ComfyUI Middleware

Introduction

This project serves as middleware for ComfyUI, designed to wrap various workflows into accessible APIs. It primarily supports my undergraduate thesis project, which aims to empower a narrative card game with multimodal AI capabilities.

Motivation

With the evolution of the gaming industry, especially narrative games, the demand for immersive experiences has significantly increased. Game developers face substantial content creation requirements, which traditionally involve considerable human and time resources. Multimodal AI technology can significantly optimize this process, providing more efficient and flexible development tools.

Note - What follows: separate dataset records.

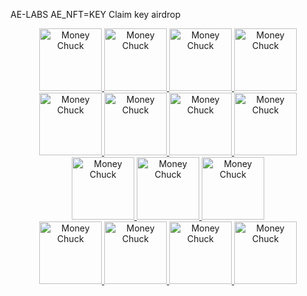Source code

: AE-LABS AE_NFT=KEY Claim key airdrop



<div align="center">
  <a href="https://">
    <img src="https://github.com/Saudari/MoneyChuck/blob/main/frontend/assets/placeholders/ae_moneychuck_01.jpg" alt="Money Chuck" width="100">
  </a>
 <a href="https://">
    <img src="https://github.com/Saudari/MoneyChuck/blob/main/frontend/assets/placeholders/ae_moneychuck_02.jpg" alt="Money Chuck" width="100">
  </a>
  <a href="https://">
    <img src="https://github.com/Saudari/MoneyChuck/blob/main/frontend/assets/placeholders/ae_moneychuck_03.jpg" alt="Money Chuck" width="100">
  </a>
  <a href="https://">
    <img src="https://github.com/Saudari/MoneyChuck/blob/main/frontend/assets/placeholders/ae_moneychuck_04.jpg" alt="Money Chuck" width="100">
  </a>
  <a href="https://">
    <img src="https://github.com/Saudari/MoneyChuck/blob/main/frontend/assets/placeholders/ae_moneychuck_05.jpg" alt="Money Chuck" width="100">
  </a>
  <a href="https://">
    <img src="https://github.com/Saudari/MoneyChuck/blob/main/frontend/assets/placeholders/ae_moneychuck_06.jpg" alt="Money Chuck" width="100">
  </a>
  <a href="https://">
    <img src="https://github.com/Saudari/MoneyChuck/blob/main/frontend/assets/placeholders/ae_moneychuck_07.jpg" alt="Money Chuck" width="100">
  </a>
  <a href="https://">
    <img src="https://github.com/Saudari/MoneyChuck/blob/main/frontend/assets/placeholders/ae_moneychuck_08.jpg" alt="Money Chuck" width="100">
  </a>
  <a href="https://">
    <img src="https://github.com/Saudari/MoneyChuck/blob/main/frontend/assets/placeholders/ae_moneychuck_09.jpg" alt="Money Chuck" width="100">
  </a>
  <a href="https://">
    <img src="https://github.com/Saudari/MoneyChuck/blob/main/frontend/assets/placeholders/ae_moneychuck_10.jpg" alt="Money Chuck" width="100">
  </a>
  <a href="https://">
    <img src="https://github.com/Saudari/MoneyChuck/blob/main/frontend/assets/placeholders/ae_moneychuck_11.jpg" alt="Money Chuck" width="100">
  </a>
  <br>
   <a href="https://">
    <img src="https://github.com/Saudari/MoneyChuck/blob/main/frontend/assets/placeholders/ae_moneychuck_bg_01.jpg" alt="Money Chuck" width="100">
  </a>
 <a href="https://">
    <img src="https://github.com/Saudari/MoneyChuck/blob/main/frontend/assets/placeholders/ae_moneychuck_bg_02.jpg" alt="Money Chuck" width="100">
  </a>
  <a href="https://">
    <img src="https://github.com/Saudari/MoneyChuck/blob/main/frontend/assets/placeholders/ae_moneychuck_bg_03.jpg" alt="Money Chuck" width="100">
  </a>
  <a href="https://">
    <img src="https://github.com/Saudari/MoneyChuck/blob/main/frontend/assets/placeholders/ae_moneychuck_bg_04.jpg" alt="Money Chuck" width="100">
  </a>
</div>
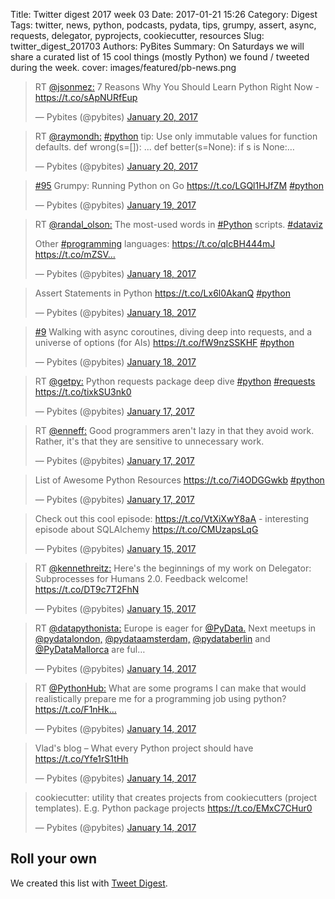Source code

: Title: Twitter digest 2017 week 03
Date: 2017-01-21 15:26
Category: Digest
Tags: twitter, news, python, podcasts, pydata, tips, grumpy, assert, async, requests, delegator, pyprojects, cookiecutter, resources
Slug: twitter_digest_201703
Authors: PyBites
Summary: On Saturdays we will share a curated list of 15 cool things (mostly Python) we found / tweeted during the week. 
cover: images/featured/pb-news.png

<script src='//platform.twitter.com/widgets.js'></script>

<blockquote class="twitter-tweet"><p>RT <a href="https://twitter.com/@jsonmez:" target="_blank">@jsonmez:</a> 7 Reasons Why You Should Learn Python Right Now - <a href="https://t.co/sApNURfEup" title="https://t.co/sApNURfEup" target="_blank">https://t.co/sApNURfEup</a></p>— Pybites (@pybites) <a href="https://twitter.com/pybites/status/822564641624748032" data-datetime="2017-01-20T22:01:07+00:00">January 20, 2017</a></blockquote>

<blockquote class="twitter-tweet"><p>RT <a href="https://twitter.com/@raymondh:" target="_blank">@raymondh:</a> <a href="https://twitter.com/search/#python" target="_blank">#python</a> tip: Use only immutable values for function defaults.  def wrong(s=[]): ...  def better(s=None): if s is None:…</p>— Pybites (@pybites) <a href="https://twitter.com/pybites/status/822342521200250880" data-datetime="2017-01-20T07:18:30+00:00">January 20, 2017</a></blockquote>

<blockquote class="twitter-tweet"><p><a href="https://twitter.com/search/#95" target="_blank">#95</a> Grumpy: Running Python on Go <a href="https://t.co/LGQl1HJfZM" title="https://t.co/LGQl1HJfZM" target="_blank">https://t.co/LGQl1HJfZM</a> <a href="https://twitter.com/search/#python" target="_blank">#python</a></p>— Pybites (@pybites) <a href="https://twitter.com/pybites/status/822005708522557440" data-datetime="2017-01-19T09:00:07+00:00">January 19, 2017</a></blockquote>

<blockquote class="twitter-tweet"><p>RT <a href="https://twitter.com/@randal_olson:" target="_blank">@randal_olson:</a> The most-used words in <a href="https://twitter.com/search/#Python" target="_blank">#Python</a> scripts. <a href="https://twitter.com/search/#dataviz" target="_blank">#dataviz</a>

Other <a href="https://twitter.com/search/#programming" target="_blank">#programming</a> languages: <a href="https://t.co/qIcBH444mJ" title="https://t.co/qIcBH444mJ" target="_blank">https://t.co/qIcBH444mJ</a> <a href="https://t.co/mZSV…" title="https://t.co/mZSV…" target="_blank">https://t.co/mZSV…</a></p>— Pybites (@pybites) <a href="https://twitter.com/pybites/status/821846522308521984" data-datetime="2017-01-18T22:27:34+00:00">January 18, 2017</a></blockquote>

<blockquote class="twitter-tweet"><p>Assert Statements in Python <a href="https://t.co/Lx6l0AkanQ" title="https://t.co/Lx6l0AkanQ" target="_blank">https://t.co/Lx6l0AkanQ</a> <a href="https://twitter.com/search/#python" target="_blank">#python</a></p>— Pybites (@pybites) <a href="https://twitter.com/pybites/status/821643343679651840" data-datetime="2017-01-18T09:00:13+00:00">January 18, 2017</a></blockquote>

<blockquote class="twitter-tweet"><p><a href="https://twitter.com/search/#9" target="_blank">#9</a> Walking with async coroutines, diving deep into requests, and a universe of options (for AIs) <a href="https://t.co/fW9nzSSKHF" title="https://t.co/fW9nzSSKHF" target="_blank">https://t.co/fW9nzSSKHF</a> <a href="https://twitter.com/search/#python" target="_blank">#python</a></p>— Pybites (@pybites) <a href="https://twitter.com/pybites/status/821643338281615362" data-datetime="2017-01-18T09:00:11+00:00">January 18, 2017</a></blockquote>

<blockquote class="twitter-tweet"><p>RT <a href="https://twitter.com/@getpy:" target="_blank">@getpy:</a> Python requests package deep dive <a href="https://twitter.com/search/#python" target="_blank">#python</a> <a href="https://twitter.com/search/#requests" target="_blank">#requests</a>  <a href="https://t.co/tixkSU3nk0" title="https://t.co/tixkSU3nk0" target="_blank">https://t.co/tixkSU3nk0</a></p>— Pybites (@pybites) <a href="https://twitter.com/pybites/status/821415756827127808" data-datetime="2017-01-17T17:55:52+00:00">January 17, 2017</a></blockquote>

<blockquote class="twitter-tweet"><p>RT <a href="https://twitter.com/@enneff:" target="_blank">@enneff:</a> Good programmers aren't lazy in that they avoid work. Rather, it's that they are sensitive to unnecessary work.</p>— Pybites (@pybites) <a href="https://twitter.com/pybites/status/821376732099969024" data-datetime="2017-01-17T15:20:48+00:00">January 17, 2017</a></blockquote>

<blockquote class="twitter-tweet"><p>List of Awesome Python Resources <a href="https://t.co/7i4ODGGwkb" title="https://t.co/7i4ODGGwkb" target="_blank">https://t.co/7i4ODGGwkb</a> <a href="https://twitter.com/search/#python" target="_blank">#python</a></p>— Pybites (@pybites) <a href="https://twitter.com/pybites/status/821280923698106368" data-datetime="2017-01-17T09:00:05+00:00">January 17, 2017</a></blockquote>

<blockquote class="twitter-tweet"><p>Check out this cool episode: <a href="https://t.co/VtXiXwY8aA" title="https://t.co/VtXiXwY8aA" target="_blank">https://t.co/VtXiXwY8aA</a> - interesting episode about SQLAlchemy <a href="https://t.co/CMUzapsLqG" title="https://t.co/CMUzapsLqG" target="_blank">https://t.co/CMUzapsLqG</a></p>— Pybites (@pybites) <a href="https://twitter.com/pybites/status/820577391126921218" data-datetime="2017-01-15T10:24:30+00:00">January 15, 2017</a></blockquote>

<blockquote class="twitter-tweet"><p>RT <a href="https://twitter.com/@kennethreitz:" target="_blank">@kennethreitz:</a> Here's the beginnings of my work on Delegator: Subprocesses for Humans 2.0. Feedback welcome! <a href="https://t.co/DT9c7T2FhN" title="https://t.co/DT9c7T2FhN" target="_blank">https://t.co/DT9c7T2FhN</a></p>— Pybites (@pybites) <a href="https://twitter.com/pybites/status/820547567285137409" data-datetime="2017-01-15T08:25:59+00:00">January 15, 2017</a></blockquote>

<blockquote class="twitter-tweet"><p>RT <a href="https://twitter.com/@datapythonista:" target="_blank">@datapythonista:</a> Europe is eager for <a href="https://twitter.com/@PyData." target="_blank">@PyData.</a> Next meetups in <a href="https://twitter.com/@pydatalondon," target="_blank">@pydatalondon,</a> <a href="https://twitter.com/@pydataamsterdam," target="_blank">@pydataamsterdam,</a> <a href="https://twitter.com/@pydataberlin" target="_blank">@pydataberlin</a> and <a href="https://twitter.com/@PyDataMallorca" target="_blank">@PyDataMallorca</a> are ful…</p>— Pybites (@pybites) <a href="https://twitter.com/pybites/status/820390155232092160" data-datetime="2017-01-14T22:00:29+00:00">January 14, 2017</a></blockquote>

<blockquote class="twitter-tweet"><p>RT <a href="https://twitter.com/@PythonHub:" target="_blank">@PythonHub:</a> What are some programs I can make that would realistically prepare me for a programming job using python? <a href="https://t.co/F1nHk…" title="https://t.co/F1nHk…" target="_blank">https://t.co/F1nHk…</a></p>— Pybites (@pybites) <a href="https://twitter.com/pybites/status/820353672269930498" data-datetime="2017-01-14T19:35:31+00:00">January 14, 2017</a></blockquote>

<blockquote class="twitter-tweet"><p>Vlad's blog – What every Python project should have <a href="https://t.co/Yfe1rS1tHh" title="https://t.co/Yfe1rS1tHh" target="_blank">https://t.co/Yfe1rS1tHh</a></p>— Pybites (@pybites) <a href="https://twitter.com/pybites/status/820317914318389248" data-datetime="2017-01-14T17:13:26+00:00">January 14, 2017</a></blockquote>

<blockquote class="twitter-tweet"><p>cookiecutter: utility that creates projects from cookiecutters (project templates). E.g. Python package projects <a href="https://t.co/EMxC7CHur0" title="https://t.co/EMxC7CHur0" target="_blank">https://t.co/EMxC7CHur0</a></p>— Pybites (@pybites) <a href="https://twitter.com/pybites/status/820313295517319169" data-datetime="2017-01-14T16:55:04+00:00">January 14, 2017</a></blockquote>

## Roll your own

We created this list with [Tweet Digest](http://projects.bobbelderbos.com/tweetdigest/).
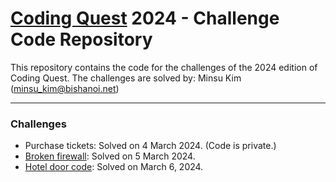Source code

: # [Coding Quest](https://codingquest.io) 2024 - Challenge Code Repository

This repository contains the code for the challenges of the 2024 edition of Coding Quest.
The challenges are solved by: Minsu Kim ([minsu_kim@bishanoi.net](mailto:minsu_kim@bishanoi.net))

---

### Challenges

- Purchase tickets: Solved on 4 March 2024. (Code is private.)
- [Broken firewall](./src/02.ts): Solved on 5 March 2024.
- [Hotel door code](./src/03.ts): Solved on March 6, 2024.
<!--
- [](./src/04.ts): Solved on 7 March 2024.
- [](./src/05.ts): Solved on 8 March 2024.
- [](./src/06.ts): Solved on 11 March 2024.
- [](./src/07.ts): Solved on 12 March 2024.
- [](./src/08.ts): Solved on 13 March 2024.
- [](./src/09.ts): Solved on 14 March 2024.
- [](./src/10.ts): Solved on 15 March 2024.
  -->
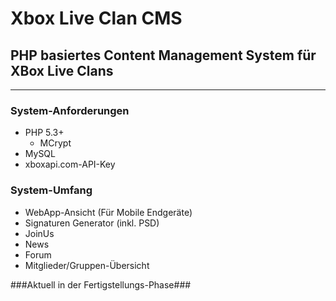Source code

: Xbox Live Clan CMS
================
PHP basiertes Content Management System für XBox Live Clans
--
___
### System-Anforderungen ###
- PHP 5.3+
	- MCrypt
- MySQL
- xboxapi.com-API-Key
        
### System-Umfang ###
- WebApp-Ansicht (Für Mobile Endgeräte)
- Signaturen Generator (inkl. PSD)
- JoinUs
- News
- Forum
- Mitglieder/Gruppen-Übersicht
 
 
 
 
###Aktuell in der Fertigstellungs-Phase###
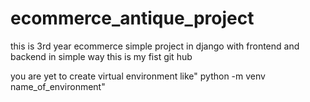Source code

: # ecommerce_antique_project
this is 3rd year ecommerce simple project in django with frontend and backend in simple way
this is my fist git hub

you are yet to create virtual environment like" python -m venv name_of_environment"
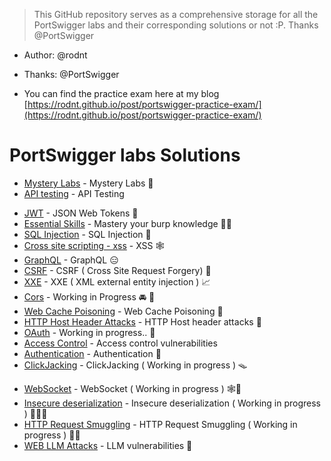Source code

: 
> This GitHub repository serves as a comprehensive storage for all the PortSwigger labs and their corresponding solutions or not :P. Thanks @PortSwigger

- Author: @rodnt
- Thanks: @PortSwigger

- You can find the practice exam here at my blog [https://rodnt.github.io/post/portswigger-practice-exam/](https://rodnt.github.io/post/portswigger-practice-exam/)
# PortSwigger labs Solutions 

- [Mystery Labs](Mystery%20Labs/) - Mystery Labs 🔮
- [API testing](/API_Testing/Notes.md) - API Testing
* [JWT](JWT/JWT%20-%20Json%20Web%20Tokens.md)  - JSON Web Tokens 🔑
* [Essential Skills](essentialSkills/Essential%20skills.md) - Mastery your burp knowledge 🥷🏿
* [SQL Injection](SQLInjection/SQL%20Injection.md) - SQL Injection 💉
* [Cross site scripting - xss](Cross-site%20scripting%20(XSS)/Cross-site%20scripting.md) - XSS 🕸️
* [GraphQL](GraphQL/GraphQL.md) - GraphQL 😑
* [CSRF](CSRF/Notes.md) - CSRF ( Cross Site Request Forgery) 🍪
* [XXE](XXE/Notes.md) - XXE ( XML external entity injection ) 📈
* [Cors](Cors/Notes.md) - Working in Progress  🚘 🥕
* [Web Cache Poisoning](Web%20Cache%20Poisoning/Notes.md) - Web Cache Poisoning 🧪
* [HTTP Host Header Attacks](HTTP_Hotst_Header_Attacks/Notes.md) - HTTP Host header attacks 🏡
* [OAuth](Oauth/Notes.md) - Working in progress.. 🏒
* [Access Control](Access_Control_Vulnerabilities/Labs/) - Access control vulnerabilities
* [Authentication](Authentication/Notes.md) - Authentication 🔐 
* [ClickJacking](ClickJacking/Notes.md) - ClickJacking ( Working in progress ) 🪤
- [WebSocket](WebSocket/Notes.md) - WebSocket ( Working in progress )  🕸️🧦 
- [Insecure deserialization](Insecure_deserialization/Notes.md) - Insecure deserialization ( Working in progress ) 🧙🏻‍♀
- [HTTP Request Smuggling](HTTP_request_smuggling/Notes.md) - HTTP Request Smuggling ( Working in progress ) 🏴‍☠
- [WEB LLM Attacks](/Web_Cache_Poisoning/Notes.md) - LLM vulnerabilities 🤖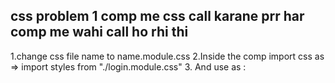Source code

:## css problem 1 comp me css call karane prr har comp me wahi call ho rhi thi

1.change css file name to name.module.css
2.Inside the comp import css as =>
import styles from "./login.module.css"
3. And use as : <section className={styles.logincontainer}>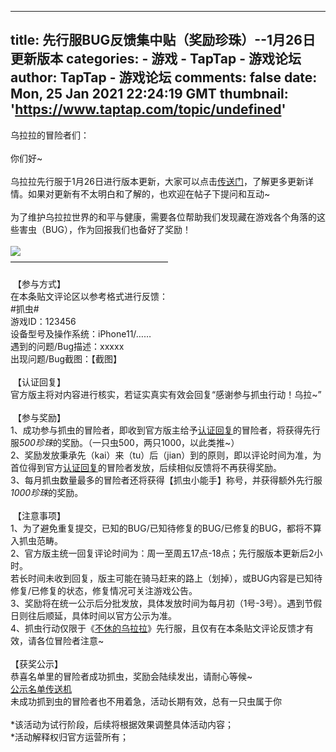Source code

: 
---
title: 先行服BUG反馈集中贴（奖励珍珠）--1月26日更新版本
categories: 
    - 游戏
    - TapTap - 游戏论坛
author: TapTap - 游戏论坛
comments: false
date: Mon, 25 Jan 2021 22:24:19 GMT
thumbnail: 'https://www.taptap.com/topic/undefined'
---

<div>   
乌拉拉的冒险者们：<br class="bbcode-paragraph-br"><br class="bbcode-paragraph-br">你们好~<br class="bbcode-paragraph-br"><br class="bbcode-paragraph-br">乌拉拉先行服于1月26日进行版本更新，大家可以点击<a href="https://www.taptap.com/topic/16594332" target="_blank">传送门</a>，了解更多更新详情。如果对更新有不太明白和了解的，也欢迎在帖子下提问和互动~<br class="bbcode-paragraph-br"><br class="bbcode-paragraph-br">为了维护乌拉拉世界的和平与健康，需要各位帮助我们发现藏在游戏各个角落的这些害虫（BUG），作为回报我们也备好了奖励！<br class="bbcode-paragraph-br"><br class="bbcode-paragraph-br"><img src="https://www.taptap.com/topic/undefined" referrerpolicy="no-referrer"><br>——————————————————<br class="bbcode-paragraph-br"><br class="bbcode-paragraph-br"> 【参与方式】<br>在本条贴文评论区以参考格式进行反馈：<br>#抓虫#<br>游戏ID：123456<br>设备型号及操作系统：iPhone11/…… <br>遇到的问题/Bug描述：xxxxx<br>出现问题/Bug截图：【截图】<br class="bbcode-paragraph-br"><br class="bbcode-paragraph-br"> 【认证回复】<br>官方版主将对内容进行核实，若证实真实有效会回复“感谢参与抓虫行动！乌拉~”<br class="bbcode-paragraph-br"><br class="bbcode-paragraph-br"> 【参与奖励】<br>1、成功参与抓虫的冒险者，即收到官方版主给予<u>认证回复</u>的冒险者，将获得先行服<em>500珍珠</em>的奖励。（一只虫500，两只1000，以此类推~）<br>2、奖励发放秉承先（kai）来（tu）后（jian）到的原则，即以评论时间为准，为首位得到官方<u>认证回复</u>的冒险者发放，后续相似反馈将不再获得奖励。<br>3、每月抓虫数量最多的冒险者还将获得【抓虫小能手】称号，并获得额外先行服<em>1000珍珠</em>的奖励。<br class="bbcode-paragraph-br"><br class="bbcode-paragraph-br"> 【注意事项】<br>1、为了避免重复提交，已知的BUG/已知待修复的BUG/已修复的BUG，都将不算入抓虫范畴。<br>2、官方版主统一回复评论时间为：周一至周五17点-18点；先行服版本更新后2小时。<br>若长时间未收到回复，版主可能在骑马赶来的路上（划掉），或BUG内容是已知待修复/已修复的状态，修复情况可关注游戏公告。<br>3、奖励将在统一公示后分批发放，具体发放时间为每月初（1号-3号）。遇到节假日则往后顺延，具体时间以官方公示为准。<br>4、抓虫行动仅限于《<a href="https://www.taptap.com/app/133684" target="_blank">不休的乌拉拉</a>》先行服，且仅有在本条贴文评论反馈才有效，请各位冒险者注意~<br class="bbcode-paragraph-br"><br class="bbcode-paragraph-br">【获奖公示】<br>恭喜名单里的冒险者成功抓虫，奖励会陆续发出，请耐心等候~<br><a href="https://docs.qq.com/sheet/DZVJKaXdYZHdrd3JE?tab=BB08J2" target="_blank" rel="nofollow">公示名单传送机</a><br>未成功抓到虫的冒险者也不用着急，活动长期有效，总有一只虫属于你<br class="bbcode-paragraph-br"><br class="bbcode-paragraph-br">*该活动为试行阶段，后续将根据效果调整具体活动内容；<br>*活动解释权归官方运营所有； <br>
          
</div>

This research aims to build a comprehensive model workflow using Python and TypeScript, integrating ms-swift and ComfyUI. By leveraging large language models like Qwen2.5Coder-7B and Qwen2.5-7B-Instruct, as well as text-to-image models like SDXL or Flux, we provide customized multimodal API tools for narrative games. The goal is to enhance the speed and quality of game content generation, thereby reducing development costs and improving efficiency.

Objectives

Build and Train Custom Models: Train and optimize large language models and text-to-image models using ms-swift and sd-scripts based on specific game requirements.
Optimize Multimodal Workflows: Use ComfyUI to build efficient image generation workflows, and integrate them with NodeJS (Express, Nodemon, Axios) for API encapsulation, enabling efficient reuse and rapid generation.
API Integration and Performance Optimization: Optimize API call efficiency through POST requests and Promise concurrency control, and integrate with mainstream game engines like Unity and Unreal Engine (UE).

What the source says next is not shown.